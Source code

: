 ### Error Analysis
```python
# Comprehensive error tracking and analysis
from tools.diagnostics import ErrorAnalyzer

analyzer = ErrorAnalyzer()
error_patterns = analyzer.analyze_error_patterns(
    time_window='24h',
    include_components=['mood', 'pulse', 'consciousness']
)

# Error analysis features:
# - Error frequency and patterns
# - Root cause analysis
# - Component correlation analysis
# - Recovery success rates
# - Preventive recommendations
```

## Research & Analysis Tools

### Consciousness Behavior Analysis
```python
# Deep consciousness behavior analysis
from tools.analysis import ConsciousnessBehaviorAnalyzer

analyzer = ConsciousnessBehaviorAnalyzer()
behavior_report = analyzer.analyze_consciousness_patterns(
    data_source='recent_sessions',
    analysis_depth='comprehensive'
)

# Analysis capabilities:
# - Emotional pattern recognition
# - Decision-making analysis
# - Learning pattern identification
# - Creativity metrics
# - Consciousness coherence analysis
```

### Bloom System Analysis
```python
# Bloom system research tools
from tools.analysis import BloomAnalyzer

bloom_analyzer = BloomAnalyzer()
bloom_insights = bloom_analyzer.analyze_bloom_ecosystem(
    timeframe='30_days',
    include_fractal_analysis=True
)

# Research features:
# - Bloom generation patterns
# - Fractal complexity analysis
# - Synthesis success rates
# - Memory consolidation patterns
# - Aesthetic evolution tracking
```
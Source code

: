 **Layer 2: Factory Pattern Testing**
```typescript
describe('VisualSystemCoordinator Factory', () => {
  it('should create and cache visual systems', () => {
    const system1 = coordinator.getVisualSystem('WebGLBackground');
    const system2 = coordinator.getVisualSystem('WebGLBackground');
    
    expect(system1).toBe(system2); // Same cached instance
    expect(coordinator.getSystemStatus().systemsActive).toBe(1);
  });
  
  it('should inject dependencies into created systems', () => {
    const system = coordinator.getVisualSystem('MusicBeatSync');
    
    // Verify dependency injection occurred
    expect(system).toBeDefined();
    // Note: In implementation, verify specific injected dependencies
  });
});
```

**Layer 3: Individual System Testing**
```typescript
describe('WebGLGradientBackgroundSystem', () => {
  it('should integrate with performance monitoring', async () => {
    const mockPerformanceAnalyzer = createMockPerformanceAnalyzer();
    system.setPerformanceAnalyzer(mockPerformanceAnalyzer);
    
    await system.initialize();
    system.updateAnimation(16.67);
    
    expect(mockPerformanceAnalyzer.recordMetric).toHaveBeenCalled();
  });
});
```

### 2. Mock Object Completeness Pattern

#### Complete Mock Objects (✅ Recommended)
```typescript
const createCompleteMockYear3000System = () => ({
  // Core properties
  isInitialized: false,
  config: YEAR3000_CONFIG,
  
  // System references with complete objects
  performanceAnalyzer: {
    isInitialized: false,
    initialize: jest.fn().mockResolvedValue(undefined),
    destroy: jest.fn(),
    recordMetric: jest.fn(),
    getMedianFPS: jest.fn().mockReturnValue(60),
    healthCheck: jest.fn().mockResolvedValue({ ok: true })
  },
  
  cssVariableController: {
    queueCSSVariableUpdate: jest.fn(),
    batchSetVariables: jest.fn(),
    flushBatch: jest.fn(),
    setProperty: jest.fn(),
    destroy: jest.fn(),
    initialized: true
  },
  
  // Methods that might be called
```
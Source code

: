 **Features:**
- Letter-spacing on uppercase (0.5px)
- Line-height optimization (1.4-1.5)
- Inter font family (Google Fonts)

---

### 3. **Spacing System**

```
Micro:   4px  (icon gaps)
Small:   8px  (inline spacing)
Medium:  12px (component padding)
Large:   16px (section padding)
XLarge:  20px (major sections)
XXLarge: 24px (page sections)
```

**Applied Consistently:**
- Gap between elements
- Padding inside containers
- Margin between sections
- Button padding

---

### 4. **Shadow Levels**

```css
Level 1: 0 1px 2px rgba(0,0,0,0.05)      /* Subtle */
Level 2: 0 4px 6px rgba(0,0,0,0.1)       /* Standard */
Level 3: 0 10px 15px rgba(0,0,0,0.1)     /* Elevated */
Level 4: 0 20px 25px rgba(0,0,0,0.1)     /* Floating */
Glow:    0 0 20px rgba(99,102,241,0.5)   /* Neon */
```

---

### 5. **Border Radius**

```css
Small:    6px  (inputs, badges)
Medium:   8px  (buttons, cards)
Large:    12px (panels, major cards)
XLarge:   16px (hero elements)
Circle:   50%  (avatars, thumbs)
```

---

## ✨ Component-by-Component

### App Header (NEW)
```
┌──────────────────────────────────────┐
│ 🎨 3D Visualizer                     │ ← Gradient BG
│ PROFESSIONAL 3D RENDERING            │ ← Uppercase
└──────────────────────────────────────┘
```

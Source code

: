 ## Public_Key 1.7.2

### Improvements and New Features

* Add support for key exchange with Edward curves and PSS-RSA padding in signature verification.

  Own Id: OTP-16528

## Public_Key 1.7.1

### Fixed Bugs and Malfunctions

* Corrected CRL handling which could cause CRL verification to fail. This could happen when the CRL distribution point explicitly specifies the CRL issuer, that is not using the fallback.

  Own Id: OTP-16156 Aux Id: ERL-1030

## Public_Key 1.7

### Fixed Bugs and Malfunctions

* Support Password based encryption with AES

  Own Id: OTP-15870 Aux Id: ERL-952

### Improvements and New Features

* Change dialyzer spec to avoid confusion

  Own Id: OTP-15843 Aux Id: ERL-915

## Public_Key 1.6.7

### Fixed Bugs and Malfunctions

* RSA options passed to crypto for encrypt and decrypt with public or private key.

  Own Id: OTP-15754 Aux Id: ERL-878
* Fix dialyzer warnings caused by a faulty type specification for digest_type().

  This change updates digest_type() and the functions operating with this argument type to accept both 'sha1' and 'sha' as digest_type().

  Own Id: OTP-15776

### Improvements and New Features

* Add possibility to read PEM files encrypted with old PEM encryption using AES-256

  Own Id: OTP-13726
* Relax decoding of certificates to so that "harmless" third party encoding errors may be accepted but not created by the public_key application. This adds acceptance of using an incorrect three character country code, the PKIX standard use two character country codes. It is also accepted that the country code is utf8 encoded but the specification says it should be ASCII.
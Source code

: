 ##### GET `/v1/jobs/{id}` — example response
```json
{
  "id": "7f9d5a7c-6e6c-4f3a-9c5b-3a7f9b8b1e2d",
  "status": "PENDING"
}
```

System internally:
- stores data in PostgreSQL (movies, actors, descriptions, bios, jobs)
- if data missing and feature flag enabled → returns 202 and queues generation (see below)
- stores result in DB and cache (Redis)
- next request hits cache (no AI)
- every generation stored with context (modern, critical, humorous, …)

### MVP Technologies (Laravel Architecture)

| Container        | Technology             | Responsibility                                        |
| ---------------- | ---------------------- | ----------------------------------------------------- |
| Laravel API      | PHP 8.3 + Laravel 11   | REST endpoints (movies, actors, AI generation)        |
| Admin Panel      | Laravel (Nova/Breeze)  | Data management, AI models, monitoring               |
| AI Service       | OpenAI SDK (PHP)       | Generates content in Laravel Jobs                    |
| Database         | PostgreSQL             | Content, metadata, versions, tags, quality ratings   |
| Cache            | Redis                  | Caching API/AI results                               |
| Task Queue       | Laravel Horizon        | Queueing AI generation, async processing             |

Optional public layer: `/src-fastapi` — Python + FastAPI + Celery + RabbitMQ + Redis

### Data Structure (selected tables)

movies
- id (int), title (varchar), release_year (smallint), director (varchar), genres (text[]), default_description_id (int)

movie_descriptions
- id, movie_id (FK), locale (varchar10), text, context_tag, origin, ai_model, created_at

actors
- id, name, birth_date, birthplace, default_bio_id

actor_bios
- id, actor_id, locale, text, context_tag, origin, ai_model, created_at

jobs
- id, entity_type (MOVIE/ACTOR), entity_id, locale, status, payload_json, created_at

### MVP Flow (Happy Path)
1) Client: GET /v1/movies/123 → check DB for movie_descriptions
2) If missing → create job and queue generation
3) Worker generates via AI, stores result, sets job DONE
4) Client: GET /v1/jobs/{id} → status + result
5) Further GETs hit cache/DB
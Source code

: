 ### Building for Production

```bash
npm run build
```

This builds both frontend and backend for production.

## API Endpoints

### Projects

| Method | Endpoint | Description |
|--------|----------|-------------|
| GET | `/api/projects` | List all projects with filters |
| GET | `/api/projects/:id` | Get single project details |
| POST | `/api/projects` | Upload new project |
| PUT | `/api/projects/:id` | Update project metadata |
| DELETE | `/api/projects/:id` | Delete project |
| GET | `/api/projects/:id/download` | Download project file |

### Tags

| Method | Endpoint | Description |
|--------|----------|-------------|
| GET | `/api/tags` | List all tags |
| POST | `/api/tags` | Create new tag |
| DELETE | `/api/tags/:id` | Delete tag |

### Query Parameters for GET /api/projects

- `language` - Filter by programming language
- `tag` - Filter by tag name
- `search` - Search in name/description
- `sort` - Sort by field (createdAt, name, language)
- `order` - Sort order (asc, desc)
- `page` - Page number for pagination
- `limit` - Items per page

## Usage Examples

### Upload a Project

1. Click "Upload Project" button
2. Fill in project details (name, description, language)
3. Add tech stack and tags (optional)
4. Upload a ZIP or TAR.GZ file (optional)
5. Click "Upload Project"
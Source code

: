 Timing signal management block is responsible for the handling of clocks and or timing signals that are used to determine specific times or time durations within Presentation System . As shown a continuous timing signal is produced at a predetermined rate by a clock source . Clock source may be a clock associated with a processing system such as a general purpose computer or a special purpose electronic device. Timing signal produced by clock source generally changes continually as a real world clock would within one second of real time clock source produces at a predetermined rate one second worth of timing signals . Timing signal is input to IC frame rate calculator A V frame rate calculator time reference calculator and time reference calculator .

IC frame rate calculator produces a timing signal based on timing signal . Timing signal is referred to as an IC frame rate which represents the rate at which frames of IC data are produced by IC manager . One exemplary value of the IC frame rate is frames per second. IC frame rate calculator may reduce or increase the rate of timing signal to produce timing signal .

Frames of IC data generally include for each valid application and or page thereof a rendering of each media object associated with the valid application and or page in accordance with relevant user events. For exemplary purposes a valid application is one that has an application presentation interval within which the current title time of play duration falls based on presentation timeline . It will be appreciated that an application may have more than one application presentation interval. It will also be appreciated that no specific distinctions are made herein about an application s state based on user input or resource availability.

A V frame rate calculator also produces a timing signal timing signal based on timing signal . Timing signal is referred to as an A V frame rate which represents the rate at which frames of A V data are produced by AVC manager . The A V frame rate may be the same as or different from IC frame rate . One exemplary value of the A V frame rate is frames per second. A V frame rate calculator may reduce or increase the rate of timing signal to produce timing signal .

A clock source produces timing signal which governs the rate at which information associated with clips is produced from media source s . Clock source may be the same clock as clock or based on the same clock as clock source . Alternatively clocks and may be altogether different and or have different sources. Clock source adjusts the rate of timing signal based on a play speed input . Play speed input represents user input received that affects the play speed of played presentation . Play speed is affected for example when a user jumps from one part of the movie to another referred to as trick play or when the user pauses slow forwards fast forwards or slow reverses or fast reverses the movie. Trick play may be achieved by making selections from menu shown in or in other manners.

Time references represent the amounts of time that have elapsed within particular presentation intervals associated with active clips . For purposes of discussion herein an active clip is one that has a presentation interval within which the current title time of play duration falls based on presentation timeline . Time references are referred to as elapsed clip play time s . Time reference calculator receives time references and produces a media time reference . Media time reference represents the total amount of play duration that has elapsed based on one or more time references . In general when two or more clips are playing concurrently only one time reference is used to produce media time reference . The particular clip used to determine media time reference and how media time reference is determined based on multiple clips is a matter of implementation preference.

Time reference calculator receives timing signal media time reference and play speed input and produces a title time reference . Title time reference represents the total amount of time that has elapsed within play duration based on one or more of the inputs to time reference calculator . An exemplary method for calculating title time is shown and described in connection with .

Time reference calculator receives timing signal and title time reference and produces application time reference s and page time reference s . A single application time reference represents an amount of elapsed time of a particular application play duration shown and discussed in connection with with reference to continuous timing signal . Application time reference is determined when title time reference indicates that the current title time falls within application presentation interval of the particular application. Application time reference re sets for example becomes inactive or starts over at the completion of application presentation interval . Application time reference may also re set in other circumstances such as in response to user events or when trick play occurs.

○ ○ ○ ○ ○

_What you are asked to do_
In the lines above, spot each one that contains the word "inputs" and copy it.

_Answer to this task_
Small:    6px  (inputs, badges)
Time reference calculator receives timing signal media time reference and play speed input and produces a title time reference . Title time reference represents the total amount of time that has elapsed within play duration based on one or more of the inputs to time reference calculator . An exemplary method for calculating title time is shown and described in connection with .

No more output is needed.